Thank you for your suggestion to update to the latest version of mixOmics using
devtools::install_github(“mixOmicsTeam/mixOmics”)
I have followed your advice and installed the version 6.31.4, but unfortunately, the issue with the plotIndiv function mislabeling the sample groups still persists.
I am not able to recreate your error with mis-allocated sample group colours, could you please run this test code using the SRBCT dataset and check that the outputs are correct?
library(mixOmics)
data(srbct)
X <- srbct$gene
groups <- srbct$class
print(groups)
# [1] EWS EWS EWS EWS EWS EWS EWS EWS EWS EWS EWS EWS EWS EWS EWS EWS EWS EWS EWS EWS EWS EWS EWS
# [24] BL BL BL BL BL BL BL BL NB NB NB NB NB NB NB NB NB NB NB NB RMS RMS RMS
# [47] RMS RMS RMS RMS RMS RMS RMS RMS RMS RMS RMS RMS RMS RMS RMS RMS RMS
# Levels: EWS BL NB RMS
result.pca <- pca(X)
# plot where each sample is named and coloured by group
plotIndiv(result.pca,
ind.names = TRUE,
legend = TRUE,
group = groups,
legend.title = "Groups")
# plot where each sample shape and colour set by group
plotIndiv(result.pca,
ind.names = FALSE,
legend = TRUE,
group = groups,
legend.title = "Groups",
pch.levels = groups,
legend.title.pch = "Groups")
This code generates two plots, the first where samples points are the sample names (as set by ind.names = TRUE) and you can see they are coloured properly.
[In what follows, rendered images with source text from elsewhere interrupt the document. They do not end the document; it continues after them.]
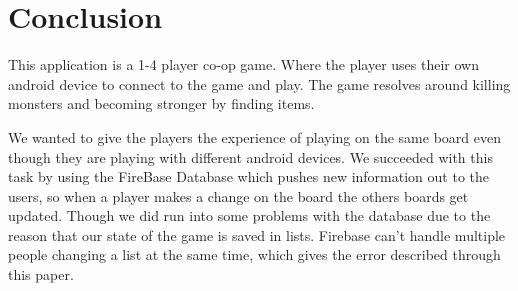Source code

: \pagestyle{Uni}

\chapter{Conclusion}
This application is a 1-4 player co-op game. Where the player uses their own android device to connect to the game and play. The game resolves around killing monsters and becoming stronger by finding items.

We wanted to give the players the experience of playing on the same board even though they are playing with different android devices. We succeeded with this task by using the FireBase Database which pushes new information out to the users, so when a player makes a change on the board the others boards get updated. Though we did run into some problems with the database due to the reason that our state of the game is saved in lists. Firebase can't handle multiple people changing a list at the same time, which gives the error described through this paper.

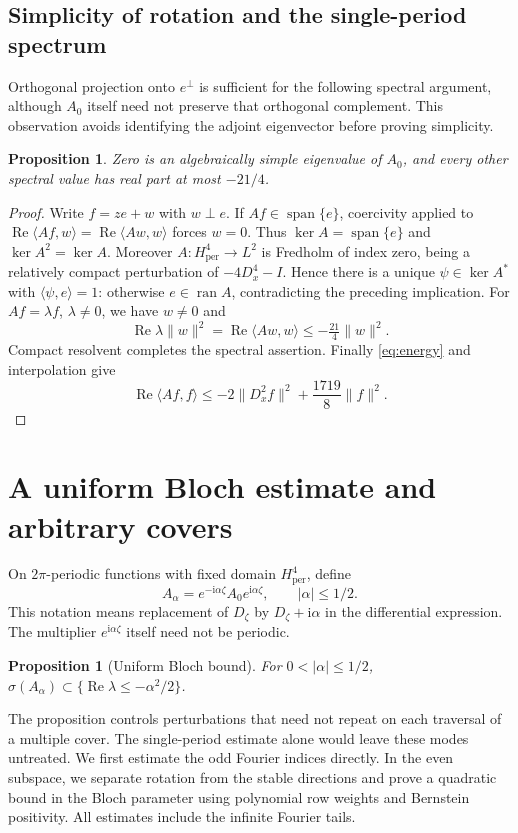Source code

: \documentclass[a4paper,11pt]{article}
\numberwithin{equation}{section}
\newtheorem{proposition}[theorem]{Proposition}
\theoremstyle{definition}
\theoremstyle{remark}
\newcommand{\ii}{\mathrm i}
\newcommand{\per}{\mathrm{per}}
\newcommand{\norm}[1]{\lVert#1\rVert}
\newcommand{\ip}[2]{\langle#1,#2\rangle}
\renewcommand{\Re}{\operatorname{Re}}
\begin{document}
\subsection{Simplicity of rotation and the single-period spectrum}
Orthogonal projection onto $e^\perp$ is sufficient for the following spectral argument, although $A_0$ itself need not preserve that orthogonal complement. This observation avoids identifying the adjoint eigenvector before proving simplicity.
\begin{proposition}\label{prop:single-spectrum}
Zero is an algebraically simple eigenvalue of $A_0$, and every other spectral value has real part at most $-21/4$.
\end{proposition}
\begin{proof}
Write $f=ze+w$ with $w\perp e$. If $Af\in\operatorname{span}\{e\}$, coercivity applied to $\Re\ip{Af}w=\Re\ip{Aw}w$ forces $w=0$. Thus $\ker A=\operatorname{span}\{e\}$ and $\ker A^2=\ker A$. Moreover $A:H^4_\per\to L^2$ is Fredholm of index zero, being a relatively compact perturbation of $-4D_x^4-I$. Hence there is a unique $\psi\in\ker A^*$ with $\ip\psi e=1$: otherwise $e\in\operatorname{ran}A$, contradicting the preceding implication. For $Af=\lambda f$, $\lambda\ne0$, we have $w\ne0$ and
\[
 \Re\lambda\norm w^2=\Re\ip{Aw}w\le-\tfrac{21}{4}\norm w^2.
\]
Compact resolvent completes the spectral assertion. Finally \eqref{eq:energy} and interpolation give
\begin{equation}\label{eq:interpolation}
 \Re\ip{Af}f\le-2\norm{D_x^2f}^2+\frac{1719}{8}\norm f^2.
\end{equation}
\end{proof}


\section{A uniform Bloch estimate and arbitrary covers}\label{app:bloch}
On $2\pi$-periodic functions with fixed domain $H^4_\per$, define
\begin{equation}\label{eq:bloch-definition}
 A_\alpha=e^{-\ii\alpha\zeta}A_0e^{\ii\alpha\zeta},\qquad |\alpha|\le1/2.
\end{equation}
This notation means replacement of $D_\zeta$ by $D_\zeta+\ii\alpha$ in the differential expression. The multiplier $e^{\ii\alpha\zeta}$ itself need not be periodic.
\begin{proposition}[Uniform Bloch bound]\label{prop:bloch}
For $0<|\alpha|\le1/2$, $\sigma(A_\alpha)\subset\{\Re\lambda\le-\alpha^2/2\}$.
\end{proposition}
The proposition controls perturbations that need not repeat on each traversal of a multiple cover. The single-period estimate alone would leave these modes untreated. We first estimate the odd Fourier indices directly. In the even subspace, we separate rotation from the stable directions and prove a quadratic bound in the Bloch parameter using polynomial row weights and Bernstein positivity. All estimates include the infinite Fourier tails.
\end{document}
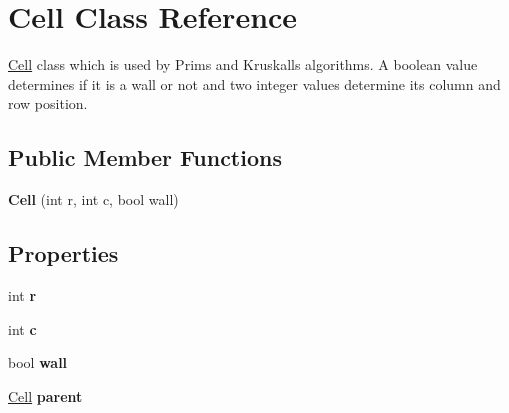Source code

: \hypertarget{class_cell}{}\section{Cell Class Reference}
\label{class_cell}


\mbox{\hyperlink{class_cell}{Cell}} class which is used by Prim\textquotesingle{}s and Kruskall\textquotesingle{}s algorithms. A boolean value determines if it is a wall or not and two integer values determine its column and row position.  


\subsection*{Public Member Functions}
\begin{DoxyCompactItemize}
\item 
\mbox{\label{class_cell_a70964a36282986efabb68af91eabc565}} 
{\bfseries Cell} (int r, int c, bool wall)
\end{DoxyCompactItemize}
\subsection*{Properties}
\begin{DoxyCompactItemize}
\item 
\mbox{\label{class_cell_a81d999788ce709a81c137089e226c44d}} 
int {\bfseries r}
\item 
\mbox{\label{class_cell_ae9671b84fa5163649d6a0ad9bc1f3837}} 
int {\bfseries c}
\item 
\mbox{\label{class_cell_a72e7ccf215991fc29d0eb67960551263}} 
bool {\bfseries wall}
\item 
\mbox{\label{class_cell_a3188f94392e7423478be6faf3038d6c5}} 
\mbox{\hyperlink{class_cell}{Cell}} {\bfseries parent}
\end{DoxyCompactItemize}


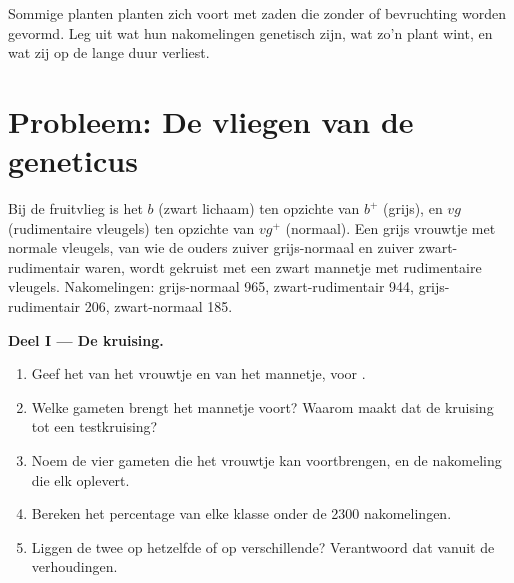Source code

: \begin{exercise}[$\star\star\star$]\label{exo:g12:meiosis-genetic-shuffling:15}
Sommige planten planten zich voort met zaden die zonder  of
bevruchting worden gevormd. Leg uit wat hun nakomelingen genetisch zijn,
wat zo'n plant wint, en wat zij op de lange duur verliest.
\end{exercise}

\section{Probleem: De vliegen van de geneticus}

\begin{problem}
\label{pb:g12:meiosis-genetic-shuffling:1}
Bij de fruitvlieg is het  $b$ (zwart lichaam)  ten opzichte
van $b^+$ (grijs), en $vg$ (rudimentaire vleugels)  ten opzichte
van $vg^+$ (normaal). Een grijs vrouwtje met normale vleugels, van wie de
ouders zuiver grijs-normaal en zuiver zwart-rudimentair waren, wordt
gekruist met een zwart mannetje met rudimentaire vleugels. Nakomelingen:
grijs-normaal 965, zwart-rudimentair 944, grijs-rudimentair 206,
zwart-normaal 185.

\medskip
\noindent\textbf{Deel I --- De kruising.}
\begin{enumerate}
  \item Geef het  van het vrouwtje en van het mannetje,  voor
        .
  \item Welke gameten brengt het mannetje voort? Waarom maakt dat de
        kruising tot een testkruising?
  \item Noem de vier gameten die het vrouwtje kan voortbrengen, en de
        nakomeling die elk oplevert.
  \item Bereken het percentage van elke klasse onder de 2300
        nakomelingen.
  \item Liggen de twee  op hetzelfde  of op verschillende?
        Verantwoord dat vanuit de verhoudingen.
\end{enumerate}


\end{problem}
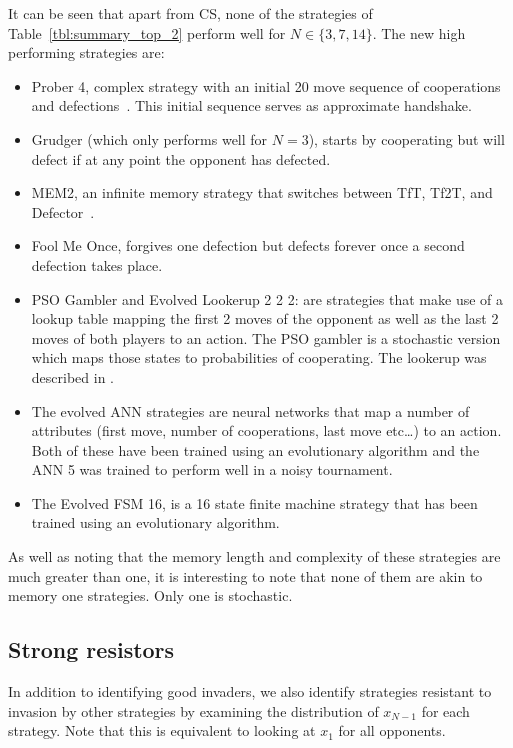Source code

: \documentclass{article}
\begin{document}
It can be seen that apart from CS, none of the strategies
of Table~\ref{tbl:summary_top_2} perform well for \(N\in\{3, 7, 14\}\). The new
high performing strategies are:

\begin{itemize}
    \item Prober 4, complex strategy with an initial 20 move sequence of
        cooperations and defections~\cite{prison}. This initial sequence serves
        as approximate handshake.
    \item Grudger (which only performs well for \(N=3\)), starts by cooperating
        but will defect if at any point the opponent has defected.
    \item MEM2, an infinite memory strategy that switches between TfT, Tf2T, and
        Defector~\cite{Li2014}.
    \item Fool Me Once, forgives one defection but defects forever once a second
        defection takes place.
    \item  PSO Gambler and Evolved Lookerup 2 2 2: are strategies that make use
        of a lookup table mapping the first 2 moves of the opponent as well as
        the last 2 moves of both players to an action. The PSO gambler is a
        stochastic version which maps those states to probabilities of
        cooperating. The lookerup was described in \cite{Knight2016}.
	\item The evolved ANN strategies are neural networks that map a number of
		attributes (first move, number of cooperations, last move etc\dots) to
		an action. Both of these have been trained using an evolutionary
		algorithm and the ANN 5 was trained to perform well in a noisy
		tournament.
	\item The Evolved FSM 16, is a 16 state finite machine strategy that has
		been trained using an evolutionary algorithm.
\end{itemize}

As well as noting that the memory length and complexity of these strategies are
much greater than one, it is interesting to note that none of them are akin to
memory one strategies. Only one is stochastic.

\subsection{Strong resistors}\label{sec:strong_resistors}

In addition to identifying good invaders, we also identify strategies
resistant to invasion by other strategies by examining the distribution
of $x_{N-1}$ for each strategy. Note that this is equivalent to
looking at $x_1$ for all opponents.
\end{document}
The second plot the sample points are shaped and coloured based on their groups, which is what it looks like you are aiming for your with code (to do this you need to set ind.names = FALSE).
If you get the same plots as these with this example code, then your problem likely lies with data$Sample and factor(data$Time) that you have set. Make sure that these vectors look the same as groups in this example code.
If you can’t find the issue feel free to send me your data (eva.hamrud@unimelb.edu.au) as RDS objects and I can have a look as well!
Thank you very much for your quick reply. The code you have shared doesn’t reproduce my problem because their is only one variable represented in the legend. The bug occurs when the data is grouped using a second variable using ‘pch’. Only in this case, the colours are correctly assigned (sample for me), but not the shapes (time for me).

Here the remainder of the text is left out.